** Exercise data **

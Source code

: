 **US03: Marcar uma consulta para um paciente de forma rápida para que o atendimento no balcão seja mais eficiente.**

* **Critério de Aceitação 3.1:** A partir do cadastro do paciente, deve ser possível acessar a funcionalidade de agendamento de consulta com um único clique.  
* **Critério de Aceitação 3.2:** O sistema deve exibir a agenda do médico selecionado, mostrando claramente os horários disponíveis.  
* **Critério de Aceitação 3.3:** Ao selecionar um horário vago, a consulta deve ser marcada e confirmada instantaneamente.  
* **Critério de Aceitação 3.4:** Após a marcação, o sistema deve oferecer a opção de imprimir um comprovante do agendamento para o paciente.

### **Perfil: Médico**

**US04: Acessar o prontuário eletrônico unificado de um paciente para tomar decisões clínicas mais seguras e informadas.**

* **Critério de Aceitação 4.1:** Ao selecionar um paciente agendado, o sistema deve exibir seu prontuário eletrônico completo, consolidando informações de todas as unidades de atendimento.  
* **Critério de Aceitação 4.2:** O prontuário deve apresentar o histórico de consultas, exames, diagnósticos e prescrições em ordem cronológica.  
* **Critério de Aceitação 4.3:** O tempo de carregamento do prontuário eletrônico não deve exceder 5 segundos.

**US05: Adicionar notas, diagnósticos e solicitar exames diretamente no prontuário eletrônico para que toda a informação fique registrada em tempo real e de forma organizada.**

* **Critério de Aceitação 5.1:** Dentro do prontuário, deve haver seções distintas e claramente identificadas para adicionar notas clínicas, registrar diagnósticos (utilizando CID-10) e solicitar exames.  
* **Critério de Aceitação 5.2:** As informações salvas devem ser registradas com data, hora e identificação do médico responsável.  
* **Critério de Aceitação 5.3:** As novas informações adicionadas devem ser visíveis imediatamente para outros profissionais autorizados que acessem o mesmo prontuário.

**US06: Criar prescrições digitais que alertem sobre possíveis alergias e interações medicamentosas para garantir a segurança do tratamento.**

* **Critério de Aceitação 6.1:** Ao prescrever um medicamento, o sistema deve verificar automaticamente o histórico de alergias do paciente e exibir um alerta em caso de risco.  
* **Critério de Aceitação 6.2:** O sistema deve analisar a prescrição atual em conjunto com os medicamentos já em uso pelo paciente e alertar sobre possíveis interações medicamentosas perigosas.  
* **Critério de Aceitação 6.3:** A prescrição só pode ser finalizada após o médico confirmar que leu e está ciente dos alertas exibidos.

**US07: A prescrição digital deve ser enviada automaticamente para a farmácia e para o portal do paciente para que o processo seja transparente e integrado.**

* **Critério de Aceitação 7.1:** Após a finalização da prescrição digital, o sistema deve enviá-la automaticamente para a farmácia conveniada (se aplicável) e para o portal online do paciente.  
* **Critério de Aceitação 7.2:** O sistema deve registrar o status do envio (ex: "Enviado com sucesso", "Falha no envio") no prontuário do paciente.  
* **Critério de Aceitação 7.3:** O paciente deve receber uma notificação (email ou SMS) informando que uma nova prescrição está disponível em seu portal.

** Assigned task **
Starting with the first line of the records, repeat every line up to and including the one containing "em ordem cronológica.", and nothing else.

** Output below **
Source code

: **US03: Marcar uma consulta para um paciente de forma rápida para que o atendimento no balcão seja mais eficiente.**

* **Critério de Aceitação 3.1:** A partir do cadastro do paciente, deve ser possível acessar a funcionalidade de agendamento de consulta com um único clique.  
* **Critério de Aceitação 3.2:** O sistema deve exibir a agenda do médico selecionado, mostrando claramente os horários disponíveis.  
* **Critério de Aceitação 3.3:** Ao selecionar um horário vago, a consulta deve ser marcada e confirmada instantaneamente.  
* **Critério de Aceitação 3.4:** Após a marcação, o sistema deve oferecer a opção de imprimir um comprovante do agendamento para o paciente.

### **Perfil: Médico**

**US04: Acessar o prontuário eletrônico unificado de um paciente para tomar decisões clínicas mais seguras e informadas.**

* **Critério de Aceitação 4.1:** Ao selecionar um paciente agendado, o sistema deve exibir seu prontuário eletrônico completo, consolidando informações de todas as unidades de atendimento.  
* **Critério de Aceitação 4.2:** O prontuário deve apresentar o histórico de consultas, exames, diagnósticos e prescrições em ordem cronológica.  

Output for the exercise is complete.